WHAT THE EXERCISE ASKS:
Every line from the one containing "310-120-3335-28669241 | 20.1155497801 |" to the one containing "310-120-3335-27321859 | 1256.4972262 |" in the records below, both included, must be set down exactly, and no other line.
[RECORD EXCERPTS — start]
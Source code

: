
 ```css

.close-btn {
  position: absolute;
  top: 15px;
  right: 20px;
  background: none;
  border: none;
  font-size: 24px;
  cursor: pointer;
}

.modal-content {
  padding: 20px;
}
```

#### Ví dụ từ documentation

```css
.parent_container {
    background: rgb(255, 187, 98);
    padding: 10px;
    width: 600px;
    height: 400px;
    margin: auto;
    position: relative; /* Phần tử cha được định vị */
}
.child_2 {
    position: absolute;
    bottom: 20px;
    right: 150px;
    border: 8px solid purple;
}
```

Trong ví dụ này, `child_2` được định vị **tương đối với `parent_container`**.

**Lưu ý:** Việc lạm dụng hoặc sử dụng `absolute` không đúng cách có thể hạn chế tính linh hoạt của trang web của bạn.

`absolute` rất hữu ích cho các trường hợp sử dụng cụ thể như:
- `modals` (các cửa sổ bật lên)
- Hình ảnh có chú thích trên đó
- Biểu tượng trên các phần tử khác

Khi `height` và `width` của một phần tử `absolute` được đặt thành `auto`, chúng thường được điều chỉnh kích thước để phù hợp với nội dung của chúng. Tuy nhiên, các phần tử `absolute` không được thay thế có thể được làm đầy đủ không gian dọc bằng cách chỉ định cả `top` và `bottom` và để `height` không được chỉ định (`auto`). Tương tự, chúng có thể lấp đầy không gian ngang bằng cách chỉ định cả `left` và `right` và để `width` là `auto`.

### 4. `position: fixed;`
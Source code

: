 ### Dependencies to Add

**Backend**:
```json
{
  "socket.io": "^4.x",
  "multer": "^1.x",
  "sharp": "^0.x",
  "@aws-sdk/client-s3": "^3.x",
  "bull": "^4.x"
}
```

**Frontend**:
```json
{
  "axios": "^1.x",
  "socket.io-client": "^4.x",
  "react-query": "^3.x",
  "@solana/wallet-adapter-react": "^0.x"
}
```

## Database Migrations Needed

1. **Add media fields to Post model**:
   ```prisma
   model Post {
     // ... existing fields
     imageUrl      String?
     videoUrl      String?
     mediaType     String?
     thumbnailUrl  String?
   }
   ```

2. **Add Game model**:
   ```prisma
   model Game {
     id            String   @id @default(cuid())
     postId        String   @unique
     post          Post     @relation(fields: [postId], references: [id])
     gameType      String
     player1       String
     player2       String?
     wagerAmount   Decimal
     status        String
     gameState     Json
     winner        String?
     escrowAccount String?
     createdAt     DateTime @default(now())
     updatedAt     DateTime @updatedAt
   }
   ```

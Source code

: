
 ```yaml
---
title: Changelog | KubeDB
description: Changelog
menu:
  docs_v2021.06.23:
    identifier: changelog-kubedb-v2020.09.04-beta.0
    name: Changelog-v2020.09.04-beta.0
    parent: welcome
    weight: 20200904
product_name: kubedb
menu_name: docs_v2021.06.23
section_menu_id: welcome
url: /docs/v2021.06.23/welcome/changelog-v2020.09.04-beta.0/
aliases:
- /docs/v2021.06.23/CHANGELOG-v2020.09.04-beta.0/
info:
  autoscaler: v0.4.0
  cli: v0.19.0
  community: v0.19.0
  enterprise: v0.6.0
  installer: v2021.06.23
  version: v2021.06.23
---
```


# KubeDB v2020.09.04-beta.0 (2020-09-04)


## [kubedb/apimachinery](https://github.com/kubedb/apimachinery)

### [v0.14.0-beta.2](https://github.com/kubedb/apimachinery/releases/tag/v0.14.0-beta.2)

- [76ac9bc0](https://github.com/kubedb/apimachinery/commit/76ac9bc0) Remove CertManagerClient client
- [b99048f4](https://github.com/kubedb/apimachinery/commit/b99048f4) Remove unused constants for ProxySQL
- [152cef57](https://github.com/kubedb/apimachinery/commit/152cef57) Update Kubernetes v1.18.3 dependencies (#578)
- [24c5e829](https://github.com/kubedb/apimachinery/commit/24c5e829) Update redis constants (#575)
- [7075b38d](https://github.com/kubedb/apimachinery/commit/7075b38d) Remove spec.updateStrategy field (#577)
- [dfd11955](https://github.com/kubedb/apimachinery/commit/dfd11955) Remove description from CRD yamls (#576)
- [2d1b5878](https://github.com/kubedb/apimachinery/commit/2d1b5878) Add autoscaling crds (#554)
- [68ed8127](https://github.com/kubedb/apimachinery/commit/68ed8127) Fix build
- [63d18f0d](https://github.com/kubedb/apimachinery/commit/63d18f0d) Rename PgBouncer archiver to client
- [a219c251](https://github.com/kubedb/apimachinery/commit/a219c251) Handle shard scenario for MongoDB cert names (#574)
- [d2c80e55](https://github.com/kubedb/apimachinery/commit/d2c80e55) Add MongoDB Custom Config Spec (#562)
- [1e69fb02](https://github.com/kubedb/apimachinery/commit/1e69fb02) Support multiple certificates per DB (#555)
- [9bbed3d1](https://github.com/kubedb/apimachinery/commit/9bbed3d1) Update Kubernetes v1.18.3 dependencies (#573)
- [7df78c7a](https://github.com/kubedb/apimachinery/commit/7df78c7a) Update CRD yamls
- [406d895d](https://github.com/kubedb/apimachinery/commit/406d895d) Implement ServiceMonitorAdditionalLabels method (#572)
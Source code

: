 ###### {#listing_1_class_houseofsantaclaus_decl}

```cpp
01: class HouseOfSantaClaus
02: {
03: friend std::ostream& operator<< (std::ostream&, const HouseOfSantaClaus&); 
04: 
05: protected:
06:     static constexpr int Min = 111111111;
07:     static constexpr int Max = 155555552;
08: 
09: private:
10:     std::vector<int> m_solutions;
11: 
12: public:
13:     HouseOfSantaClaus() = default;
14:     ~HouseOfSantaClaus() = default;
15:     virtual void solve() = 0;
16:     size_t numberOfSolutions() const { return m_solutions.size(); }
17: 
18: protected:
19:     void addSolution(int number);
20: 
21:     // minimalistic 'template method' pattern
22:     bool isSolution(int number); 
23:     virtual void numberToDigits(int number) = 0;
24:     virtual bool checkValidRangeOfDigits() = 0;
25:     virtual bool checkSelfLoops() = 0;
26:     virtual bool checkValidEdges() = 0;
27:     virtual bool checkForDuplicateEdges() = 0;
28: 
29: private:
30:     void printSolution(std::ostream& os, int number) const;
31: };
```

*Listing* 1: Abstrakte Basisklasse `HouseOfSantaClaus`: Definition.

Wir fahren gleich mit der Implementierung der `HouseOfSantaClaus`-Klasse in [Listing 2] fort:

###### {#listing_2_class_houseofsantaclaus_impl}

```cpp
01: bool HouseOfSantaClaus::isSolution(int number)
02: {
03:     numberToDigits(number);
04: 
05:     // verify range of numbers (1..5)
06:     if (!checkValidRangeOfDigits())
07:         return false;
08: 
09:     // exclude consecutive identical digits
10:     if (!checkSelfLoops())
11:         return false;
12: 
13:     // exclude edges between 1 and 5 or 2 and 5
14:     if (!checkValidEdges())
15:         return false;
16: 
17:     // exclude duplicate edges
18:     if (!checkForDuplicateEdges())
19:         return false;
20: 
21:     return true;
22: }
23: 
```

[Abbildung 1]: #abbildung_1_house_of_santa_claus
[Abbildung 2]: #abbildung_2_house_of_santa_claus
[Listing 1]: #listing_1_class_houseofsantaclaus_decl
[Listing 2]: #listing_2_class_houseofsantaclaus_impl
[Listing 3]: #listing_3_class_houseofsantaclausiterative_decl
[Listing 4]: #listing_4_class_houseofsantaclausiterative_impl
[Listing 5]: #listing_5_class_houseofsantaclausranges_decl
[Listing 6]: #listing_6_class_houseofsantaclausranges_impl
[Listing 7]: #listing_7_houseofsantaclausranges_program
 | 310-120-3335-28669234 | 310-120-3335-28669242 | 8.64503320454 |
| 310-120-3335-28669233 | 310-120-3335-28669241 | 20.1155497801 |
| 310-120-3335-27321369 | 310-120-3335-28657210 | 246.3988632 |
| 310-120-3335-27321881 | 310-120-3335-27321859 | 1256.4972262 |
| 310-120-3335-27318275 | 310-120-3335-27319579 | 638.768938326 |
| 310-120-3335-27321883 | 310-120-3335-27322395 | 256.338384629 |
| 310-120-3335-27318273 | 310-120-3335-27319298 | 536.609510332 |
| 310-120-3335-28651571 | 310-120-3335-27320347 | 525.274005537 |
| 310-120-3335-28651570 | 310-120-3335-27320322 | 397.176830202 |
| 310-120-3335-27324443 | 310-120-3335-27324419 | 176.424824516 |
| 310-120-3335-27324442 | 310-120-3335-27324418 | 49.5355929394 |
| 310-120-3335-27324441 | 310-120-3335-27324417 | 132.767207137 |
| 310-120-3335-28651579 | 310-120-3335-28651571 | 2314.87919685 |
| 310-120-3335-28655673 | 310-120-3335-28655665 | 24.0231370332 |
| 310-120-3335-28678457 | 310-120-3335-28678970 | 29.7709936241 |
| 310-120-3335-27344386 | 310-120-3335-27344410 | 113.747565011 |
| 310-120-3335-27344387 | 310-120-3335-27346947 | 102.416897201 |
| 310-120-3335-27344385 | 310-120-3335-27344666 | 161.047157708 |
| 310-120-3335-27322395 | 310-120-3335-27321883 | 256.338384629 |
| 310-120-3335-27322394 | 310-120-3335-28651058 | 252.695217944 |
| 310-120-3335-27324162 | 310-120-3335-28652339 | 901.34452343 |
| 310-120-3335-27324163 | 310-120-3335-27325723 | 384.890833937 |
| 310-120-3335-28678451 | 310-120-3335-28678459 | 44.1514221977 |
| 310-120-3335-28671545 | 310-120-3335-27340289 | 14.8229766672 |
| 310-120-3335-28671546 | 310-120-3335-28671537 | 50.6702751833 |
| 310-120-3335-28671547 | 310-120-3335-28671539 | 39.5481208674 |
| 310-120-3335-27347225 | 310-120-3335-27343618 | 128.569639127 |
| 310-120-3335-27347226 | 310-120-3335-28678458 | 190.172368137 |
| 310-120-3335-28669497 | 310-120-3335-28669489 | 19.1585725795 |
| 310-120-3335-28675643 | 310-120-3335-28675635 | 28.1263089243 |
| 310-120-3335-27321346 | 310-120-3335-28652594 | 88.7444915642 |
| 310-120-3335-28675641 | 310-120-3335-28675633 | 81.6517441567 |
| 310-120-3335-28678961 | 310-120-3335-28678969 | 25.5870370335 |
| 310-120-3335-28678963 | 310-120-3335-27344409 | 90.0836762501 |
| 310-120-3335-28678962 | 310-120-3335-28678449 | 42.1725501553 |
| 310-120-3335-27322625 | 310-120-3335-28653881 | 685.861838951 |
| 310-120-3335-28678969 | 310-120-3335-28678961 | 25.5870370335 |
[RECORD EXCERPTS — finish]
YOUR RESPONSE:
| 310-120-3335-28669233 | 310-120-3335-28669241 | 20.1155497801 |
| 310-120-3335-27321369 | 310-120-3335-28657210 | 246.3988632 |
| 310-120-3335-27321881 | 310-120-3335-27321859 | 1256.4972262 |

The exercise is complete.